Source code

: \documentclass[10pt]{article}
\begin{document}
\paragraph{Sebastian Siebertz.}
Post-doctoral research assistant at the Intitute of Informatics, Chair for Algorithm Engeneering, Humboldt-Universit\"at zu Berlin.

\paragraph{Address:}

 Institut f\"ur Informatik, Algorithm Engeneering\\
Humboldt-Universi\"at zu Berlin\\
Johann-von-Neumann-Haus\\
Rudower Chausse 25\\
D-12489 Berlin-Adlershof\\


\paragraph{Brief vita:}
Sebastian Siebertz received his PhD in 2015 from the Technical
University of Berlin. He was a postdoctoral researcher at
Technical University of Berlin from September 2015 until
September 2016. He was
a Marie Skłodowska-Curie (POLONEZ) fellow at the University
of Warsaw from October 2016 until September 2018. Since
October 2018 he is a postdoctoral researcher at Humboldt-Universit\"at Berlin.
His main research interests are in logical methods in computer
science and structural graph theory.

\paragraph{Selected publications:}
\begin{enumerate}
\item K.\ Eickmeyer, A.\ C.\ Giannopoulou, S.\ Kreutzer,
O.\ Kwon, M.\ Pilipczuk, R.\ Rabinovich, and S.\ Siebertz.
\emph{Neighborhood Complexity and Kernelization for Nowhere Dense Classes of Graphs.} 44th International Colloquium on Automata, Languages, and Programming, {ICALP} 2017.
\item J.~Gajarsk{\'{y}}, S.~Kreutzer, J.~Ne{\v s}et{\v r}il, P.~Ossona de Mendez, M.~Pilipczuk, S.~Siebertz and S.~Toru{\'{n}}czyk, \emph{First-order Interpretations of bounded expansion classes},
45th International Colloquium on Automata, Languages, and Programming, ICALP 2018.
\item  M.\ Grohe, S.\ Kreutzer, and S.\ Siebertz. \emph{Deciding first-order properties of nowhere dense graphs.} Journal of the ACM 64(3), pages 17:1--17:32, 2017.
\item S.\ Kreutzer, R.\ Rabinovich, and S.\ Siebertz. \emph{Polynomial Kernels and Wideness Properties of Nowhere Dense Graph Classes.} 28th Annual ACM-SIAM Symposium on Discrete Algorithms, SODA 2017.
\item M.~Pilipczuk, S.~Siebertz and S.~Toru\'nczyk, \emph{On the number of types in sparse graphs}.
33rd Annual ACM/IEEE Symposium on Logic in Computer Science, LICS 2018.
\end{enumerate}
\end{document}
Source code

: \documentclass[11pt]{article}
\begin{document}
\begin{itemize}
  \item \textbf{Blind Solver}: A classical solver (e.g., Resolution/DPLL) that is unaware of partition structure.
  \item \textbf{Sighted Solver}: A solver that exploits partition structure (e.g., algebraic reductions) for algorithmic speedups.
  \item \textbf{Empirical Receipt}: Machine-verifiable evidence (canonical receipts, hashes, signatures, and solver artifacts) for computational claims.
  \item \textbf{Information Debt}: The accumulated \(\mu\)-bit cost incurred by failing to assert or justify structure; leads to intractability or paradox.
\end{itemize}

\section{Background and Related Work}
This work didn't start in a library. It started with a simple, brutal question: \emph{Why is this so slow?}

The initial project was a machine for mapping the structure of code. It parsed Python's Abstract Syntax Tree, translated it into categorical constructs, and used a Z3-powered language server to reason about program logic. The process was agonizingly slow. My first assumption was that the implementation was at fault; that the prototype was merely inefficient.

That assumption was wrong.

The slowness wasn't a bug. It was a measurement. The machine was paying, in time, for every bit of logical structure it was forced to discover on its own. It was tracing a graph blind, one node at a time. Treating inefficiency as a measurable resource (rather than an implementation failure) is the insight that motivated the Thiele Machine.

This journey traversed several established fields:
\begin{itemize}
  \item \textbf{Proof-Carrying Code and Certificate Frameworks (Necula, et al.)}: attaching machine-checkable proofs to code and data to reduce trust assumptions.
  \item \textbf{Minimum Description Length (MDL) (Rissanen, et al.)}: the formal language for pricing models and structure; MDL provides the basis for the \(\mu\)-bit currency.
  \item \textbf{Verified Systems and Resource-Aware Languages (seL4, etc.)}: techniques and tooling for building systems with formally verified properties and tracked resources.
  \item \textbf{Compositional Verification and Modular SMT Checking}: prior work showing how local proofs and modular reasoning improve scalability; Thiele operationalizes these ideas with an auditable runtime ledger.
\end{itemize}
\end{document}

########################################

**WORK REQUIRED**:
From the listing above, output exactly the run of lines that starts with the line containing "for computational claims." and ends with the line containing "This work didn't".

**RESULT FOR THIS EXERCISE**:
  \item \textbf{Empirical Receipt}: Machine-verifiable evidence (canonical receipts, hashes, signatures, and solver artifacts) for computational claims.
  \item \textbf{Information Debt}: The accumulated \(\mu\)-bit cost incurred by failing to assert or justify structure; leads to intractability or paradox.
\end{itemize}

\section{Background and Related Work}
This work didn't start in a library. It started with a simple, brutal question: \emph{Why is this so slow?}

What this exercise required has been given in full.